Integration of Synchronous and Asynchronous Collaboration

One degree of integration will make use of KQML. The KQML server and the applications described earlier in this proposal would be used to link and arrange a set of intersecting synchronous collaboration workspaces. While the synchronous collaboration would be supported for a workgroup on a networked environment with high bandwidth connections, the KQML server would provide the back bone work flow services between the workgroups. Furthermore, the KQML server would be used to set up workspaces where in members from different synchronous workgroups can participate.

Adaptive Timed-Event Protocol

	                Continuous Media
            Server ----------------------------> Client------->|
               ^                                               |
               |                                               |
            Control<-------------------------------------------V
	                Bandwidth Estimation

• Variability of latency during start up caused by router holding packets while looking up IP addresses.
• Rate at which backoff algorithm should drop video frame rate when congestion occurs.
• Rate at which algorithm should increase frame rate so as not to endanger stability of control algorithm.
• Impact of timed sending of messages and the timed sending of individual packets within a message.
• Measurement of round trip latency and the use of round trip latency and bandwidth measurement to retransmit lost continuous media data.
• Buffering sizes and smoothing.
• Multicast schemes using bandwidth management of traffic through MBONE routers.
• Impact of XFS file system and other quality-of-service provisions on adaptive algorithms.
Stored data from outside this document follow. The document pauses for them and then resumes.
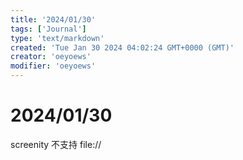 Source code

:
 ```yaml
---
title: '2024/01/30'
tags: ['Journal']
type: 'text/markdown'
created: 'Tue Jan 30 2024 04:02:24 GMT+0000 (GMT)'
creator: 'oeyoews'
modifier: 'oeyoews'
---
```


# 2024/01/30

screenity 不支持 file://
Another necessary generalization (for this proposal) is to provide adaptive bandwidth management from servers to clients in a collaboration setting. We will estimate the bandwidth of the multiple connections (may be many to many) and we will manage the bandwidth transmitted from each server to each host so that TCP/IP/VDP bandwidths gracefully degrade according to prioritization provided by the collaboration requirements.
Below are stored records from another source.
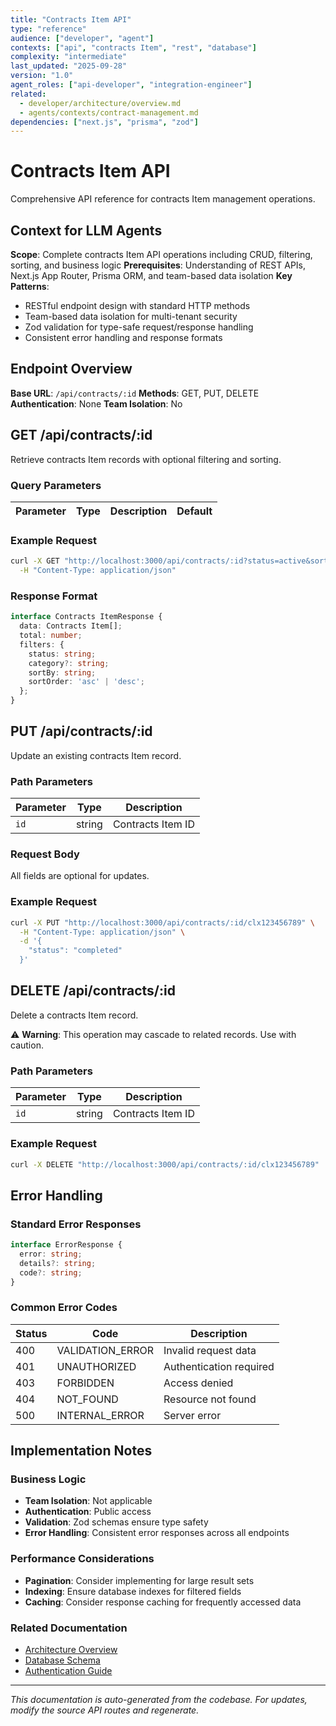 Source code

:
 ```yaml
---
title: "Contracts Item API"
type: "reference"
audience: ["developer", "agent"]
contexts: ["api", "contracts Item", "rest", "database"]
complexity: "intermediate"
last_updated: "2025-09-28"
version: "1.0"
agent_roles: ["api-developer", "integration-engineer"]
related:
  - developer/architecture/overview.md
  - agents/contexts/contract-management.md
dependencies: ["next.js", "prisma", "zod"]
---
```


# Contracts Item API

Comprehensive API reference for contracts Item management operations.

## Context for LLM Agents

**Scope**: Complete contracts Item API operations including CRUD, filtering, sorting, and business logic
**Prerequisites**: Understanding of REST APIs, Next.js App Router, Prisma ORM, and team-based data isolation
**Key Patterns**:
- RESTful endpoint design with standard HTTP methods
- Team-based data isolation for multi-tenant security
- Zod validation for type-safe request/response handling
- Consistent error handling and response formats


## Endpoint Overview

**Base URL**: `/api/contracts/:id`
**Methods**: GET, PUT, DELETE
**Authentication**: None
**Team Isolation**: No


## GET /api/contracts/:id

Retrieve contracts Item records with optional filtering and sorting.

### Query Parameters

| Parameter | Type | Description | Default |
|-----------|------|-------------|---------|


### Example Request

```bash
curl -X GET "http://localhost:3000/api/contracts/:id?status=active&sortBy=createdAt&sortOrder=desc" \
  -H "Content-Type: application/json"
```

### Response Format

```typescript
interface Contracts ItemResponse {
  data: Contracts Item[];
  total: number;
  filters: {
    status: string;
    category?: string;
    sortBy: string;
    sortOrder: 'asc' | 'desc';
  };
}
```





## PUT /api/contracts/:id

Update an existing contracts Item record.

### Path Parameters

| Parameter | Type | Description |
|-----------|------|-------------|
| `id` | string | Contracts Item ID |

### Request Body

All fields are optional for updates.

### Example Request

```bash
curl -X PUT "http://localhost:3000/api/contracts/:id/clx123456789" \
  -H "Content-Type: application/json" \
  -d '{
    "status": "completed"
  }'
```



## DELETE /api/contracts/:id

Delete a contracts Item record.

⚠️ **Warning**: This operation may cascade to related records. Use with caution.

### Path Parameters

| Parameter | Type | Description |
|-----------|------|-------------|
| `id` | string | Contracts Item ID |

### Example Request

```bash
curl -X DELETE "http://localhost:3000/api/contracts/:id/clx123456789"
```


## Error Handling

### Standard Error Responses

```typescript
interface ErrorResponse {
  error: string;
  details?: string;
  code?: string;
}
```

### Common Error Codes

| Status | Code | Description |
|--------|------|-------------|
| 400 | VALIDATION_ERROR | Invalid request data |
| 401 | UNAUTHORIZED | Authentication required |
| 403 | FORBIDDEN | Access denied |
| 404 | NOT_FOUND | Resource not found |
| 500 | INTERNAL_ERROR | Server error |



## Implementation Notes

### Business Logic
- **Team Isolation**: Not applicable
- **Authentication**: Public access
- **Validation**: Zod schemas ensure type safety
- **Error Handling**: Consistent error responses across all endpoints

### Performance Considerations
- **Pagination**: Consider implementing for large result sets
- **Indexing**: Ensure database indexes for filtered fields
- **Caching**: Consider response caching for frequently accessed data

### Related Documentation
- [Architecture Overview](../../developer/architecture/overview.md)
- [Database Schema](../../developer/architecture/database.md)
- [Authentication Guide](../../developer/authentication.md)

---

*This documentation is auto-generated from the codebase. For updates, modify the source API routes and regenerate.*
Regarding deployment of this technology to web browsers, one very viable technique we have just recently explored is the use of downloadable Java applets. This approach agrees with and augments that of the rest of the proposed project.

Video/Audio Analysis

(1) Image/video compression

Year 1:

Develop hierarchical image representation using wavelet packets. Develop morphological methods to locate clusters of significant wavelet coefficients.

Year 2:

Complete wavelet/morphology compression algorithm for still images. Develop motion estimation and compensation schemes (based on regions) for video coding.

Year 3:

Complete algorithm for video compression based on wavelets and region-based motion estimation and compensation.

Archival of a session begins with a specification of the session domain which can either be user-designated a priori or automatically deduced from the session content after completion. Techniques and tools to be developed in the proposal would enable the latter in a systematic manner, eventually accomplishing the goal of domain spotting.

Automatic indexing of text and speech encompasses two main tasks, selection of salient contexts (words, phrases, utterances) to be associated with a particular session and detection and verification of prescribed contexts in a "document." While the selected salient context set can serve as a synopsis of the session, an extended synopsis would also include succinct, descriptive paragraphs which depict linguistically the relationship among the salient contexts as accurately reflected in the session as possible. This would be for future research.

Our approach to automatic selection and detection of salient contexts, words and phrases, from a text is based on an information-theoretic measure of divergence between the probability measure (language model) for a local context which forms a support for the keyword or key phrases and the probability measure pertaining to a general language environment. This is a generalization of and a new departure from several prior arts. A number of key issues need to be considered, such as the effects of function words and their quantifiable roles in the support context, the conditional dependency between hypothesized salient contexts and its effects on the measure of divergence, and so on.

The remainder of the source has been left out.